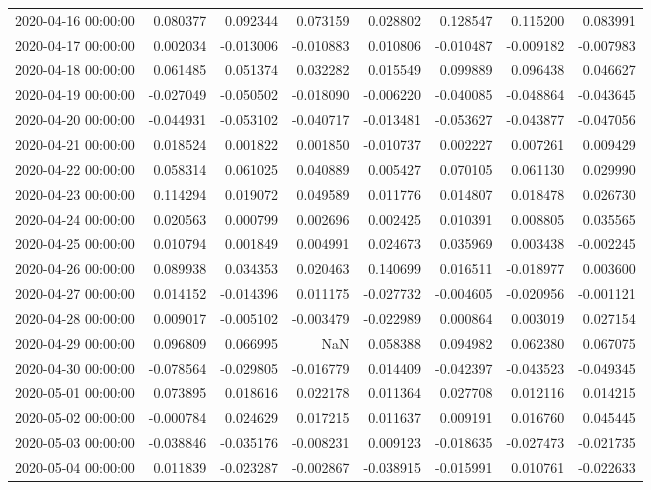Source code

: \begin{tabular}{lrrrrrrr}
2020-04-16 00:00:00 & 0.080377 & 0.092344 & 0.073159 & 0.028802 & 0.128547 & 0.115200 & 0.083991 \\
2020-04-17 00:00:00 & 0.002034 & -0.013006 & -0.010883 & 0.010806 & -0.010487 & -0.009182 & -0.007983 \\
2020-04-18 00:00:00 & 0.061485 & 0.051374 & 0.032282 & 0.015549 & 0.099889 & 0.096438 & 0.046627 \\
2020-04-19 00:00:00 & -0.027049 & -0.050502 & -0.018090 & -0.006220 & -0.040085 & -0.048864 & -0.043645 \\
2020-04-20 00:00:00 & -0.044931 & -0.053102 & -0.040717 & -0.013481 & -0.053627 & -0.043877 & -0.047056 \\
2020-04-21 00:00:00 & 0.018524 & 0.001822 & 0.001850 & -0.010737 & 0.002227 & 0.007261 & 0.009429 \\
2020-04-22 00:00:00 & 0.058314 & 0.061025 & 0.040889 & 0.005427 & 0.070105 & 0.061130 & 0.029990 \\
2020-04-23 00:00:00 & 0.114294 & 0.019072 & 0.049589 & 0.011776 & 0.014807 & 0.018478 & 0.026730 \\
2020-04-24 00:00:00 & 0.020563 & 0.000799 & 0.002696 & 0.002425 & 0.010391 & 0.008805 & 0.035565 \\
2020-04-25 00:00:00 & 0.010794 & 0.001849 & 0.004991 & 0.024673 & 0.035969 & 0.003438 & -0.002245 \\
2020-04-26 00:00:00 & 0.089938 & 0.034353 & 0.020463 & 0.140699 & 0.016511 & -0.018977 & 0.003600 \\
2020-04-27 00:00:00 & 0.014152 & -0.014396 & 0.011175 & -0.027732 & -0.004605 & -0.020956 & -0.001121 \\
2020-04-28 00:00:00 & 0.009017 & -0.005102 & -0.003479 & -0.022989 & 0.000864 & 0.003019 & 0.027154 \\
2020-04-29 00:00:00 & 0.096809 & 0.066995 & NaN & 0.058388 & 0.094982 & 0.062380 & 0.067075 \\
2020-04-30 00:00:00 & -0.078564 & -0.029805 & -0.016779 & 0.014409 & -0.042397 & -0.043523 & -0.049345 \\
2020-05-01 00:00:00 & 0.073895 & 0.018616 & 0.022178 & 0.011364 & 0.027708 & 0.012116 & 0.014215 \\
2020-05-02 00:00:00 & -0.000784 & 0.024629 & 0.017215 & 0.011637 & 0.009191 & 0.016760 & 0.045445 \\
2020-05-03 00:00:00 & -0.038846 & -0.035176 & -0.008231 & 0.009123 & -0.018635 & -0.027473 & -0.021735 \\
2020-05-04 00:00:00 & 0.011839 & -0.023287 & -0.002867 & -0.038915 & -0.015991 & 0.010761 & -0.022633 \\

\end{tabular}
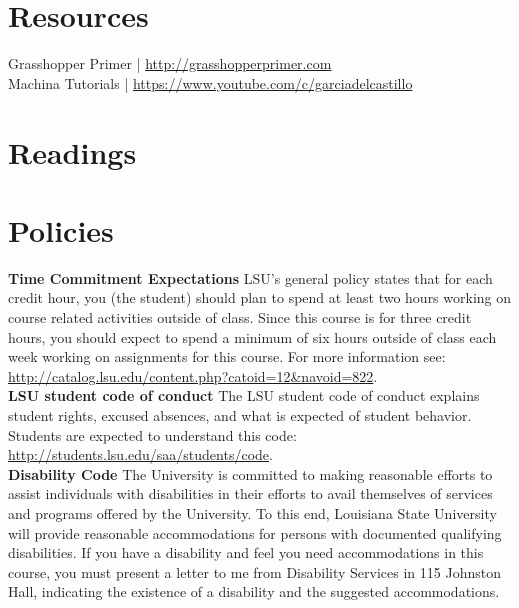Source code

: \documentclass[11pt,article,oneside]{memoir}
\begin{document}

\section{Resources}
Grasshopper Primer | \url{http://grasshopperprimer.com}\\
Machina Tutorials | \url{https://www.youtube.com/c/garciadelcastillo}

\section{Readings}
\vspace*{0.5cm}
\nocite{*}
\setlength{}
\printbibliography[heading=none]
\clearpage

\section{Policies}

\noindent \textbf{Time Commitment Expectations}
LSU's general policy states that for each credit hour, you (the student) should plan to
spend at least two hours working on course related activities outside of class. Since this course is for three credit hours, you should expect to spend a minimum of six hours outside of class each week working on assignments for this course. For more information see: 
\url{http://catalog.lsu.edu/content.php?catoid=12&navoid=822}.\\

\noindent \textbf{LSU student code of conduct}
The LSU student code of conduct explains student rights, excused absences, and what is expected of student behavior. Students are expected to understand this code:  \url{http://students.lsu.edu/saa/students/code}.\\ %

\noindent \textbf{Disability Code}
The University is committed to making reasonable efforts to assist individuals with disabilities in
their efforts to avail themselves of services and programs offered by the University. To this end,
Louisiana State University will provide reasonable accommodations for persons with
documented qualifying disabilities. If you have a disability and feel you need accommodations in
this course, you must present a letter to me from Disability Services in 115 Johnston Hall,
indicating the existence of a disability and the suggested accommodations.\\
\end{document}
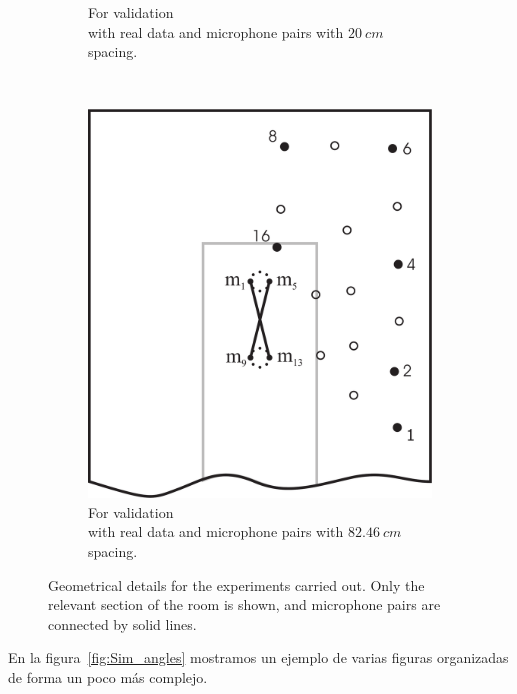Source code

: \documentclass[spanish,openright]{book}
\begin{document}
\begin{figure}
\begin{subfigure}[t]{0.3\textwidth}
    \caption{For validation\\with real data and microphone pairs with $20~cm$ spacing.}
    \label{fig:real_positions_short}
  \end{subfigure}
  ~
  \begin{subfigure}[t]{0.3\textwidth}
    \includegraphics[width=\textwidth]{positions2-short-improved}
    \caption{For validation\\with real data and microphone pairs with
      $82.46~cm$ spacing.}
    \label{fig:real_positions_long}
  \end{subfigure}
  \caption{Geometrical details for the experiments carried out. Only the
    relevant section of the room is shown, and microphone pairs are
    connected by solid lines.}
  \label{fig:simureal_positions}
\end{figure}

En la figura~\ref{fig:Sim_angles} mostramos un ejemplo de varias
figuras organizadas de forma un poco más complejo.
\end{document}
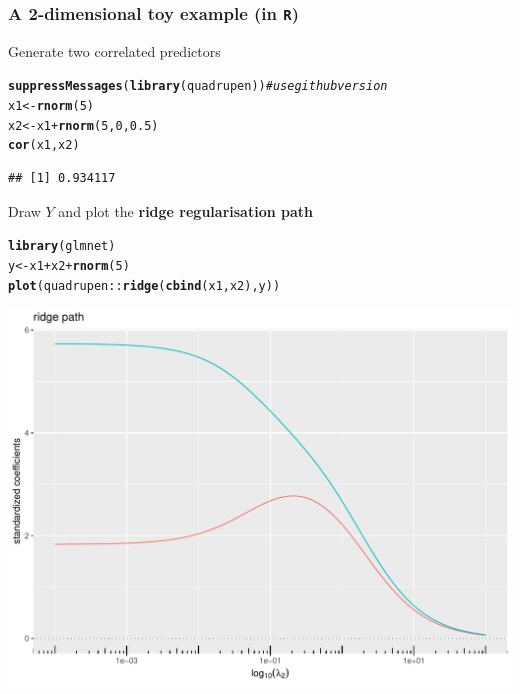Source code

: \documentclass[10pt, c, xcolor=x11names]{beamer}\usepackage[]{graphicx}\usepackage[]{color}
\makeatletter
\newcommand{\hlnum}[1]{\textcolor[rgb]{0.686,0.059,0.569}{#1}}%
\newcommand{\hlcom}[1]{\textcolor[rgb]{0.678,0.584,0.686}{\textit{#1}}}%
\newcommand{\hlopt}[1]{\textcolor[rgb]{0,0,0}{#1}}%
\newcommand{\hlstd}[1]{\textcolor[rgb]{0.345,0.345,0.345}{#1}}%
\newcommand{\hlkwb}[1]{\textcolor[rgb]{0.69,0.353,0.396}{#1}}%
\newcommand{\hlkwd}[1]{\textcolor[rgb]{0.737,0.353,0.396}{\textbf{#1}}}%
\newenvironment{kframe}{%
 \def\at@end@of@kframe{}%
 \ifinner\ifhmode%
  \def\at@end@of@kframe{\end{minipage}}%
  \begin{minipage}{\columnwidth}%
 \fi\fi%
 \def\FrameCommand##1{\hskip\@totalleftmargin \hskip-\fboxsep
 \colorbox{shadecolor}{##1}\hskip-\fboxsep
     \hskip-\linewidth \hskip-\@totalleftmargin \hskip\columnwidth}%
 \MakeFramed {\advance\hsize-\width
   \@totalleftmargin\z@ \linewidth\hsize
   \@setminipage}}%
 {\par\unskip\endMakeFramed%
 \at@end@of@kframe}
\newenvironment{knitrout}{}{} %
\makeatother
\begin{document}
\begin{frame}
  \frametitle{A 2-dimensional toy example (in \texttt{R})}

Generate two correlated predictors
\begin{knitrout}\scriptsize
{}\color{fgcolor}\begin{kframe}
\begin{alltt}
\hlkwd{suppressMessages}\hlstd{(}\hlkwd{library}\hlstd{(quadrupen))} \hlcom{# use github version}
\hlstd{x1} \hlkwb{<-} \hlkwd{rnorm}\hlstd{(}\hlnum{5}\hlstd{)}
\hlstd{x2} \hlkwb{<-} \hlstd{x1} \hlopt{+} \hlkwd{rnorm}\hlstd{(}\hlnum{5}\hlstd{,}\hlnum{0}\hlstd{,} \hlnum{0.5}\hlstd{)}
\hlkwd{cor}\hlstd{(x1,x2)}
\end{alltt}
\begin{verbatim}
## [1] 0.934117
\end{verbatim}
\end{kframe}
\end{knitrout}

Draw $Y$ and plot the  \alert{\bf ridge regularisation path}
\begin{knitrout}\scriptsize
{}\color{fgcolor}\begin{kframe}
\begin{alltt}
\hlkwd{library}\hlstd{(glmnet)}
\hlstd{y} \hlkwb{<-} \hlstd{x1} \hlopt{+} \hlstd{x2} \hlopt{+}\hlkwd{rnorm}\hlstd{(}\hlnum{5}\hlstd{)}
\hlkwd{plot}\hlstd{(quadrupen}\hlopt{::}\hlkwd{ridge}\hlstd{(}\hlkwd{cbind}\hlstd{(x1,x2),y))}
\end{alltt}
\end{kframe}
\includegraphics[width=.8\textwidth]{figures/subsetunnamed-chunk-18-1} 

\end{knitrout}

\end{frame}
\end{document}
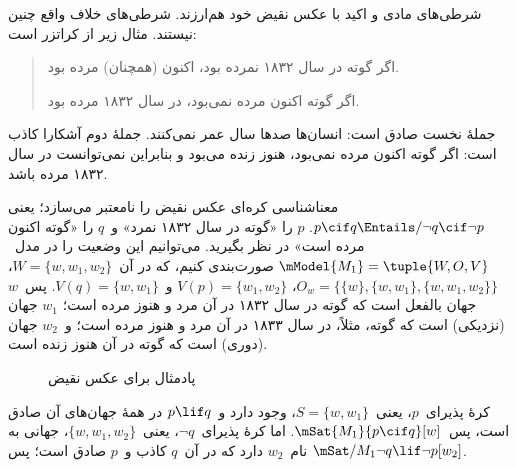 \documentclass[../../../include/open-logic-section]{subfiles}
\begin{document}


شرطی‌های مادی و اکید با عکس نقیض خود هم‌ارزند. شرطی‌های خلاف واقع چنین
نیستند. مثال زیر از کراتزر است:
\begin{quote}
  اگر گوته در سال ۱۸۳۲ نمرده بود، اکنون (همچنان) مرده بود.

  اگر گوته اکنون مرده نمی‌بود، در سال ۱۸۳۲ مرده بود.
\end{quote}
جملهٔ نخست صادق است: انسان‌ها صدها سال عمر نمی‌کنند. جملهٔ دوم آشکارا
کاذب است: اگر گوته اکنون مرده نمی‌بود، هنوز زنده می‌بود و بنابراین
نمی‌توانست در سال ۱۸۳۲ مرده باشد.

\begin{ex}
  معناشناسی کره‌ای عکس نقیض را نامعتبر می‌سازد؛ یعنی
  $p \cif q \Entails/ \lnot q \cif \lnot p$. $p$ را «گوته در سال
  ۱۸۳۲ نمرد» و~$q$ را «گوته اکنون مرده است» در نظر بگیرید. می‌توانیم
  این وضعیت را در مدل~$\mModel{M_1} = \tuple{W, O, V}$ صورت‌بندی کنیم،
  که در آن~$W = \{w, w_1, w_2\}$،
  $O_w = \{\{w\}, \{w, w_1\}, \{w, w_1, w_2\}\}$،
  $V(p) = \{w_1, w_2\}$ و~$V(q) = \{w, w_1\}$. پس~$w$ جهان بالفعل
  است که گوته در سال ۱۸۳۲ در آن مرد و هنوز مرده است؛ $w_1$ جهان
  (نزدیکی) است که گوته، مثلاً، در سال ۱۸۳۳ در آن مرد و هنوز مرده است؛
  و~$w_2$ جهان (دوری) است که گوته در آن هنوز زنده است.
\begin{figure}
\begin{center}
\caption{پادمثال برای عکس نقیض}
\end{center}
\end{figure}
کرهٔ پذیرای~$p$، یعنی~$S = \{w, w_1\}$، وجود دارد و~$p \lif q$ در
همهٔ جهان‌های آن صادق است، پس~$\mSat{M_1}{p \cif q}[w]$. اما کرهٔ
پذیرای~$\lnot q$، یعنی~$\{w, w_1, w_2\}$، جهانی به نام~$w_2$ دارد که
در آن~$q$ کاذب و~$p$ صادق است؛ پس
$\mSat/{M_1}{\lnot q \lif \lnot p}[w_2]$.
\end{ex}
\end{document}

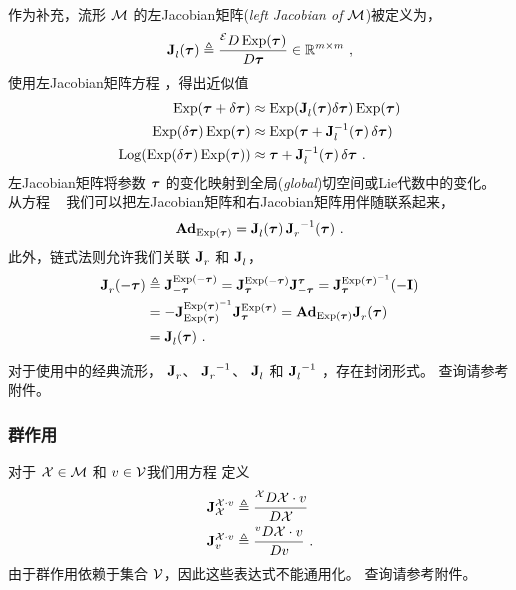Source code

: 作为补充，流形 $\cM$ 的左Jacobian矩阵(\emph{left Jacobian of $\cM$})被定义为，
%
\begin{align}
\mjac{}{l}(\bftau) \te \ldpar{\Exp(\bftau)}{\bftau} \in \bbR^{m\times m} 
~,
\label{equ:M_Jl}
\end{align}
%
使用左Jacobian矩阵方程 ，得出近似值
%
\begin{align}
\Exp(\bftau+\delta\bftau) &\approx \Exp(\mjac{}{l}(\bftau)\delta\bftau)\Exp(\bftau)  \label{equ:Jl_1}\\
\Exp(\delta\bftau)\Exp(\bftau) &\approx \Exp(\bftau+\mjac{-1}{l}(\bftau)\,\delta\bftau)  \label{equ:Jl_2}\\
\Log(\Exp(\delta\bftau)\Exp(\bftau)) &\approx \bftau+\mjac{-1}{l}(\bftau)\,\delta\bftau  \label{equ:Jl_3}
~.
\end{align}
% 
左Jacobian矩阵将参数 $\bftau$ 的变化映射到全局(\emph{global})切空间或Lie代数中的变化。
从方程 ~ 我们可以把左Jacobian矩阵和右Jacobian矩阵用伴随联系起来，
%
\begin{align}\label{equ:Jr_Jl_Adj}
\Ad[\cM]{\Exp(\bftau)} = \mjac{}{l}(\bftau)\,\mjac{}{r}\inv(\bftau)
~.
\end{align}
%
此外，链式法则允许我们关联 $\mjac{}{r}$ 和 $\mjac{}{l}$，
%
\begin{align}\label{equ:Jr_minus}
\mjac{}{r}(-\bftau) 
  &\te \mjac{\Exp(-\bftau)}{-\bftau} 
  = \mjac{\Exp(-\bftau)}{\bftau}\mjac{\bftau}{-\bftau} 
  = \mjac{\Exp(\bftau)\inv}{\bftau}(-\bfI) 
  \notag\\
  &
  = -\mjac{\Exp(\bftau)\inv}{\Exp(\bftau)}\mjac{\Exp(\bftau)}{\bftau} 
  = \Ad{\Exp(\bftau)}\mjac{}{r}(\bftau)
  \notag\\
  &
  = \mjac{}{l}(\bftau)
  ~.
\end{align}



对于使用中的经典流形， $\mjac{}{r}$、 $\mjac{}{r}\inv$、 $\mjac{}{l}$ 和 $\mjac{}{l}\inv$ ，存在封闭形式。
查询请参考附件。


\subsubsection{群作用}


对于 $\cX\in\cM$ 和 $v\in\cV$我们用方程  定义
%
\begin{align}
\mjac{\cX\cdot v}{\cX} &\te \rdpar{\cX\cdot v}{\cX} \\
\mjac{\cX\cdot v}{v}   &\te \rdpar{\cX\cdot v}{v} 
~.
\end{align}
%
由于群作用依赖于集合 $\cV$，因此这些表达式不能通用化。
查询请参考附件。




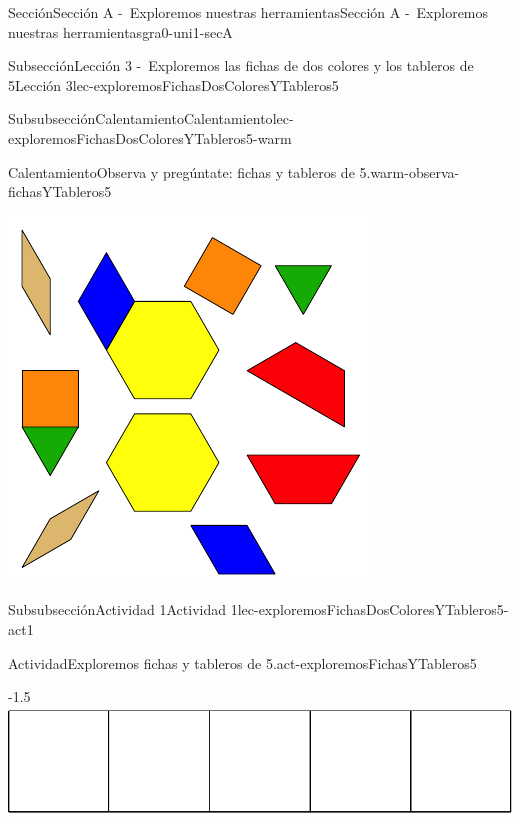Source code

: \documentclass[twoside,10pt,]{article}
\begin{document}
\begin{sectionptx}{Sección}{Sección A -~Exploremos nuestras herramientas}{}{Sección A -~Exploremos nuestras herramientas}{}{}{gra0-uni1-secA}
\begin{subsectionptx}{Subsección}{Lección 3 -~Exploremos las fichas de dos colores y los tableros de 5}{}{Lección 3}{}{}{lec-exploremosFichasDosColoresYTableros5}
\begin{subsubsectionptx}{Subsubsección}{Calentamiento}{}{Calentamiento}{}{}{lec-exploremosFichasDosColoresYTableros5-warm}
\begin{exploration}{Calentamiento}{Observa y pregúntate: fichas y tableros de 5.}{warm-observa-fichasYTableros5}
\begin{sidebyside}{2}{0.05}{0.05}{0.1}
\begin{sbspanel}{0.4}
\includegraphics[width=\linewidth]{external/svg-source/tikz-file-147344.pdf}
\end{sbspanel}%
\end{sidebyside}%
\end{exploration}%
\end{subsubsectionptx}
%
%
\typeout{************************************************}
\typeout{************************************************}
%
\begin{subsubsectionptx}{Subsubsección}{Actividad 1}{}{Actividad 1}{}{}{lec-exploremosFichasDosColoresYTableros5-act1}
\begin{activity}{Actividad}{Exploremos fichas y tableros de 5.}{act-exploremosFichasYTableros5}%
\begin{image}{0}{1}{0}{-1.5\baselineskip}%
\includegraphics[width=\linewidth]{external/svg-source/tikz-file-148144.pdf}
\end{image}%
\end{activity}%
\end{subsubsectionptx}

\end{subsectionptx}
\end{sectionptx}
\end{document}

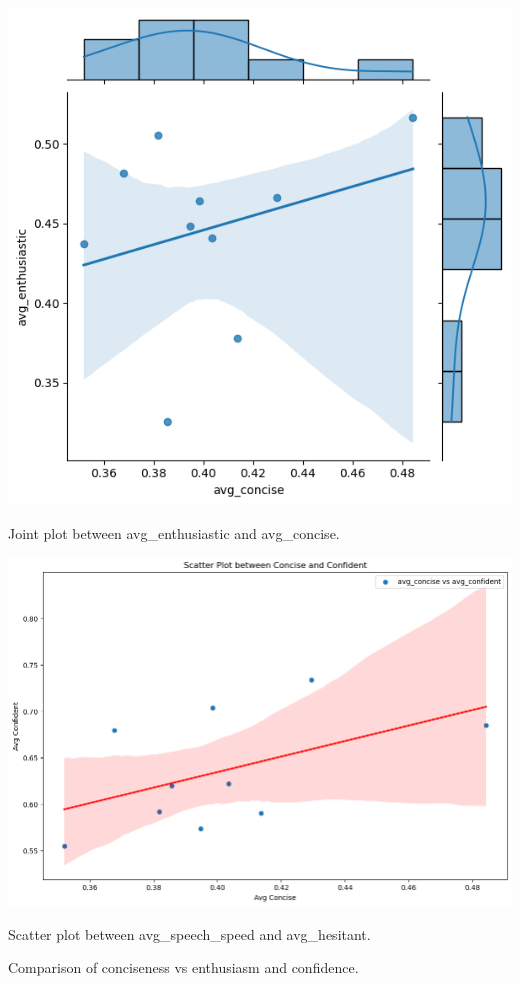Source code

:\documentclass{article}
\begin{document}
\begin{itemize}
    
    \begin{center}
        \begin{minipage}{0.45\textwidth}
        \centering
        \includegraphics[width=\textwidth]{images/joinplot_between_avg_enthusiatic_and_avg_concise.png}
        \caption{Joint plot between avg\_enthusiastic and avg\_concise.}
    \end{minipage}\hfill
    \begin{minipage}{0.45\textwidth}
        \centering
        \includegraphics[width=\textwidth]{images/concise_confi.png}
        \caption{Scatter plot between avg\_speech\_speed and avg\_hesitant.}
    \end{minipage}
    \caption{Comparison of conciseness vs enthusiasm and confidence.}
    \end{center}


\end{itemize}
\end{document}
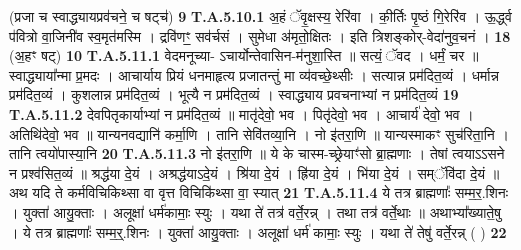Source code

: \documentclass[17pt]{extarticle}
\begin{document}
                  \newline
                                                        (प्रजा च स्वाद्ध्यायप्रव॑चने॒ च षट्च॑) \textbf{9} \newline \newline
                                \textbf{ T.A.5.10.1} \newline
                  अ॒हं ॅवृ॒क्षस्य॒ रेरि॑वा ।  की॒र्तिः पृ॒ष्ठं गि॒रेरि॑व ।  ऊ॒र्द्ध्व प॑वित्रो वा॒जिनी॑व स्व॒मृत॑मस्मि । द्रवि॑णꣳ॒॒ सव॑र्चसं । सुमेधा अ॑मृतो॒क्षितः । इति त्रिशङ्कोर्-वेदा॑नुव॒चनं । \textbf{ 18} \newline
                  \newline
                                                        (अ॒हꣳ षट्) \textbf{10} \newline \newline
                                \textbf{ T.A.5.11.1} \newline
                  वेदमनूच्या- ऽचार्योन्तेवासिन-म॑नुशा॒स्ति ॥  सत्यं॒ ॅवद । धर्मं॒ चर ॥ स्वाद्ध्याया᳚न्मा प्र॒मदः । आचार्याय प्रियं धनमाहृत्य प्रजातन्तुं मा व्य॑वच्छे॒थ्सीः । सत्यान्न प्रम॑दित॒व्यं । धर्मान्न प्रम॑दित॒व्यं । कुशलान्न प्रम॑दित॒व्यं ।  भूत्यै न प्रम॑दित॒व्यं । स्वाद्ध्याय प्रवचनाभ्यां न प्रम॑दित॒व्यं \textbf{ 19} \newline
                  \newline
                                                                  \textbf{ T.A.5.11.2} \newline
                  देवपितृकार्याभ्यां न प्रम॑दित॒व्यं ॥  मातृ॑देवो॒ भव । पितृ॑देवो॒ भव ।  आचार्य॑ देवो॒ भव । अतिथि॑देवो॒ भव ॥  यान्यनवद्यानि॑ कर्मा॒णि । तानि सेवि॑तव्या॒नि ।  नो इ॑तरा॒णि ॥ यान्यस्माकꣳ सुच॑रिता॒नि । तानि त्वयो॑पास्या॒नि \textbf{ 20} \newline
                  \newline
                                                                  \textbf{ T.A.5.11.3} \newline
                  नो इ॑तरा॒णि ॥ ये के चास्म-च्छ्रेयाꣳ॑सो ब्रा॒ह्मणाः । तेषां त्वयाऽऽसने न प्रश्व॑सित॒व्यं ॥ श्रद्ध॑या दे॒यं । अश्रद्ध॑याऽदे॒यं । श्रि॑या दे॒यं । ह्रि॑या दे॒यं । भि॑या दे॒यं । सम्ॅवि॑दा दे॒यं ॥  अथ यदि ते कर्मविचिकिथ्सा वा वृत्त विचिकि॑थ्सा वा॒ स्यात् \textbf{ 21} \newline
                  \newline
                                                                  \textbf{ T.A.5.11.4} \newline
                  ये तत्र ब्राह्मणाः᳚ सम्म॒र॒.शिनः । युक्ता॑ आयु॒क्ताः ।  अलूक्षा॑ धर्म॑कामाः॒ स्युः । यथा ते॑ तत्र॑ वर्ते॒रन्न् । तथा तत्र॑ वर्ते॒थाः ॥ अथाभ्या᳚ख्याते॒षु । ये तत्र ब्राह्मणाः᳚ सम्म॒र्॒.शिनः । युक्ता॑ आयु॒क्ताः ।  अलूक्षा॑ धर्म॑ कामाः॒ स्युः । यथा ते॑ तेषु॑ वर्ते॒रन्न् ( ) \textbf{ 22} \newline
\end{document}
━━━━━━
Write down exactly the span of lines above from the one containing "اگر گوته در" to the one containing "کاذب است: اگر", both ends included.

  اگر گوته در سال ۱۸۳۲ نمرده بود، اکنون (همچنان) مرده بود.

  اگر گوته اکنون مرده نمی‌بود، در سال ۱۸۳۲ مرده بود.
\end{quote}
جملهٔ نخست صادق است: انسان‌ها صدها سال عمر نمی‌کنند. جملهٔ دوم آشکارا
کاذب است: اگر گوته اکنون مرده نمی‌بود، هنوز زنده می‌بود و بنابراین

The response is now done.